The use of FFT to analyze inter-pulse intervals in cardiology has been extensively reported [16]. The novelty in the current study was the design of specific inter-pulse intervals to generate tailored FFT spectra that were computationally economical to analyze with a very small number of observed data inputs. The approach allowed for the statistically substantiated identification of even small deviations of observed time-domain data from an expected result by simple frequency-domain, broadband spectral curve analysis that was also visually obvious to the human end user. The method of FFT described here, building in digital signal processing cardinal functions, has the potential to be applied to other fields of analysis currently limited by the need to integrate many data points with high intrinsic standard error to arrive at a rapid determination of true versus false with low computational requirements. Windowing of time-domain data in FFT is widely practiced [11] (pp. 282–292). The window employed in this study consisted of a forward model of pulses in that the sequence in the “expected window” was pre-programmed into the code with the intent to match a “true” detected pulse sequence, i.e., IISM1, within the limits of the standard deviation of pulse delivery through the PIVC fluidic system.

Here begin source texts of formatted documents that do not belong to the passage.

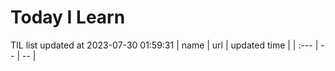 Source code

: # Today I Learn 
TIL list updated at 2023-07-30 01:59:31
| name | url | updated time |
| :--- | -- | -- |
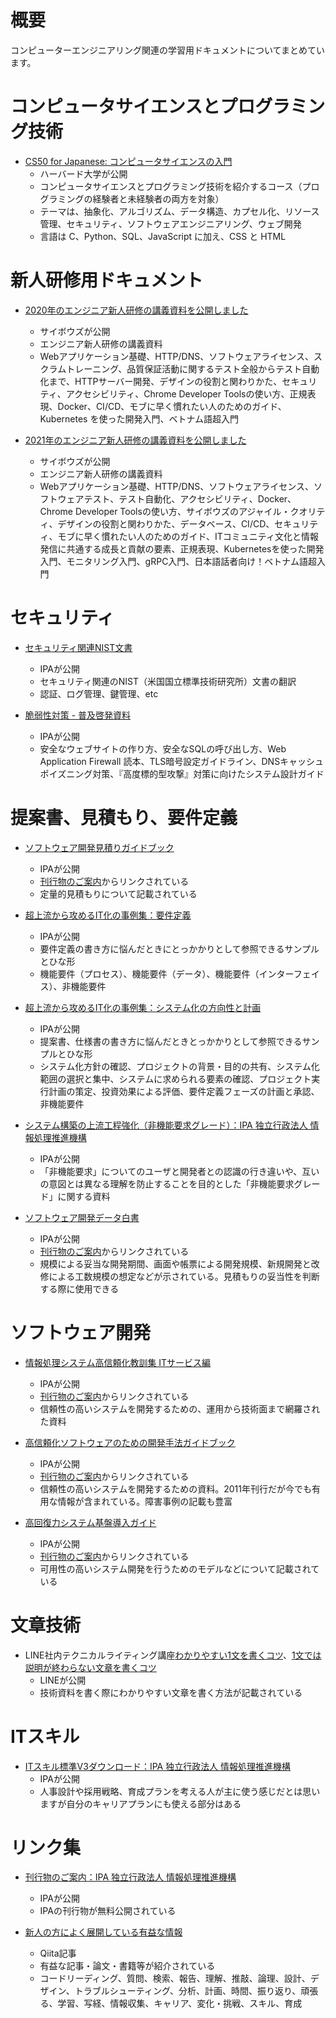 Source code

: # 概要

コンピューターエンジニアリング関連の学習用ドキュメントについてまとめています。

# コンピュータサイエンスとプログラミング技術

- [CS50 for Japanese: コンピュータサイエンスの入門](https://cs50.jp/)
  - ハーバード大学が公開
  - コンピュータサイエンスとプログラミング技術を紹介するコース（プログラミングの経験者と未経験者の両方を対象）
  - テーマは、抽象化、アルゴリズム、データ構造、カプセル化、リソース管理、セキュリティ、ソフトウェアエンジニアリング、ウェブ開発
  - 言語は C、Python、SQL、JavaScript に加え、CSS と HTML

# 新人研修用ドキュメント

- [2020年のエンジニア新人研修の講義資料を公開しました](https://blog.cybozu.io/entry/2020/09/07/180000)
  - サイボウズが公開
  - エンジニア新人研修の講義資料
  - Webアプリケーション基礎、HTTP/DNS、ソフトウェアライセンス、スクラムトレーニング、品質保証活動に関するテスト全般からテスト自動化まで、HTTPサーバー開発、デザインの役割と関わりかた、セキュリティ、アクセシビリティ、Chrome Developer Toolsの使い方、正規表現、Docker、CI/CD、モブに早く慣れたい人のためのガイド、Kubernetes を使った開発入門、ベトナム語超入門

- [2021年のエンジニア新人研修の講義資料を公開しました](https://blog.cybozu.io/entry/2021/07/20/100000)
  - サイボウズが公開
  - エンジニア新人研修の講義資料
  - Webアプリケーション基礎、HTTP/DNS、ソフトウェアライセンス、ソフトウェアテスト、テスト自動化、アクセシビリティ、Docker、Chrome Developer Toolsの使い方、サイボウズのアジャイル・クオリティ、デザインの役割と関わりかた、データベース、CI/CD、セキュリティ、モブに早く慣れたい人のためのガイド、ITコミュニティ文化と情報発信に共通する成長と貢献の要素、正規表現、Kubernetesを使った開発入門、モニタリング入門、gRPC入門、日本語話者向け！ベトナム語超入門

# セキュリティ

- [セキュリティ関連NIST文書](https://www.ipa.go.jp/security/publications/nist/index.html)
  - IPAが公開
  - セキュリティ関連のNIST（米国国立標準技術研究所）文書の翻訳
  - 認証、ログ管理、鍵管理、etc

- [脆弱性対策 - 普及啓発資料](https://zenn.dev/koduki/articles/d36e18c41b4bd0)
  - IPAが公開
  - 安全なウェブサイトの作り方、安全なSQLの呼び出し方、Web Application Firewall 読本、TLS暗号設定ガイドライン、DNSキャッシュポイズニング対策、『高度標的型攻撃』対策に向けたシステム設計ガイド

# 提案書、見積もり、要件定義

- [ソフトウェア開発見積りガイドブック](https://www.ipa.go.jp/files/000005108.pdf)
  - IPAが公開
  - [刊行物のご案内](https://www.ipa.go.jp/ikc/publish/index.html)からリンクされている
  - 定量的見積もりについて記載されている

- [超上流から攻めるIT化の事例集：要件定義](https://www.ipa.go.jp/sec/softwareengineering/tool/ep/ep2.html)
  - IPAが公開
  - 要件定義の書き方に悩んだときにとっかかりとして参照できるサンプルとひな形
  - 機能要件（プロセス）、機能要件（データ）、機能要件（インターフェイス）、非機能要件

- [超上流から攻めるIT化の事例集：システム化の方向性と計画](https://www.ipa.go.jp/sec/softwareengineering/tool/ep/ep1.html)
  - IPAが公開
  - 提案書、仕様書の書き方に悩んだときとっかかりとして参照できるサンプルとひな形
  - システム化方針の確認、プロジェクトの背景・目的の共有、システム化範囲の選択と集中、システムに求められる要素の確認、プロジェクト実行計画の策定、投資効果による評価、要件定義フェーズの計画と承認、非機能要件

- [システム構築の上流工程強化（非機能要求グレード）：IPA 独立行政法人 情報処理推進機構](https://www.ipa.go.jp/sec/softwareengineering/std/ent03-b.html)
  - IPAが公開
  - 「非機能要求」についてのユーザと開発者との認識の行き違いや、互いの意図とは異なる理解を防止することを目的とした「非機能要求グレード」に関する資料

- [ソフトウェア開発データ白書](https://zenn.dev/koduki/articles/d36e18c41b4bd0)
  - IPAが公開
  - [刊行物のご案内](https://www.ipa.go.jp/ikc/publish/index.html)からリンクされている
  - 規模による妥当な開発期間、画面や帳票による開発規模、新規開発と改修による工数規模の想定などが示されている。見積もりの妥当性を判断する際に使用できる

# ソフトウェア開発

- [情報処理システム高信頼化教訓集 ITサービス編](https://www.ipa.go.jp/files/000071982.pdf)
  - IPAが公開
  - [刊行物のご案内](https://www.ipa.go.jp/ikc/publish/index.html)からリンクされている
  - 信頼性の高いシステムを開発するための、運用から技術面まで網羅された資料

- [高信頼化ソフトウェアのための開発手法ガイドブック](https://www.ipa.go.jp/files/000005144.pdf)
  - IPAが公開
  - [刊行物のご案内](https://www.ipa.go.jp/ikc/publish/index.html)からリンクされている
  - 信頼性の高いシステムを開発するための資料。2011年刊行だが今でも有用な情報が含まれている。障害事例の記載も豊富

- [高回復力システム基盤導入ガイド](https://www.ipa.go.jp/files/000004632.pdf)
  - IPAが公開
  - [刊行物のご案内](https://www.ipa.go.jp/ikc/publish/index.html)からリンクされている
  - 可用性の高いシステム開発を行うためのモデルなどについて記載されている

# 文章技術

- LINE社内テクニカルライティング講座[わかりやすい1文を書くコツ](https://engineering.linecorp.com/ja/blog/line-technical-writing-course/)、[1文では説明が終わらない文章を書くコツ](https://engineering.linecorp.com/ja/blog/line-technical-writing-course-2/)
  - LINEが公開
  - 技術資料を書く際にわかりやすい文章を書く方法が記載されている

# ITスキル

- [ITスキル標準V3ダウンロード：IPA 独立行政法人 情報処理推進機構](https://www.ipa.go.jp/jinzai/itss/download_V3_2011.html)
  - IPAが公開
  - 人事設計や採用戦略、育成プランを考える人が主に使う感じだとは思いますが自分のキャリアプランにも使える部分はある

# リンク集

- [刊行物のご案内：IPA 独立行政法人 情報処理推進機構](https://www.ipa.go.jp/ikc/publish/index.html)
  - IPAが公開
  - IPAの刊行物が無料公開されている

- [新人の方によく展開している有益な情報](https://qiita.com/kazuo_reve/items/d1a3f0ee48e24bba38f1)
  - Qiita記事
  - 有益な記事・論文・書籍等が紹介されている
  - コードリーディング、質問、検索、報告、理解、推敲、論理、設計、デザイン、トラブルシューティング、分析、計画、時間、振り返り、頑張る、学習、写経、情報収集、キャリア、変化・挑戦、スキル、育成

The effect of matching sequences was to produce a sinc-like function in the frequency domain; any other detected pulse sequence deviated from that broadband pattern due to the asymmetric design of the FFT window. As a forward-model system of pulse analysis, it bears some resemblance to hypothesized neural forward models associated with the corollary discharge or efference/reafference axonal motif [17] and, as such, we suggest referring to this FFT windowing approach as an “efference window”.

5. Conclusions

In conclusion, introducing a low-force, physiologic-rate pulse into a PIVC has profound anti-bacterial effects in vitro, which may translate into the prevention of PIVC-associated bloodstream infections, including those due to antibiotic-resistant bacteria, in human patients. Successful pulse transmission through a PIVC confirms that the PIVC is properly seated in a vein and that the vein is not infiltrated. Because of the nature of hydraulic systems, PIVC infiltration can be reliably detected in the IV tubing upstream from a PIVC, greatly facilitating device implementation. Furthermore, pulse transmission can be analyzed using basic digital signal processing principles without substantial alteration of the form of the pulse to confirm non-infiltrated status with statistical confidence. We believe that this system could represent a low-cost, widely translatable intervention to improve care and reduce the complications associated with PIVCs.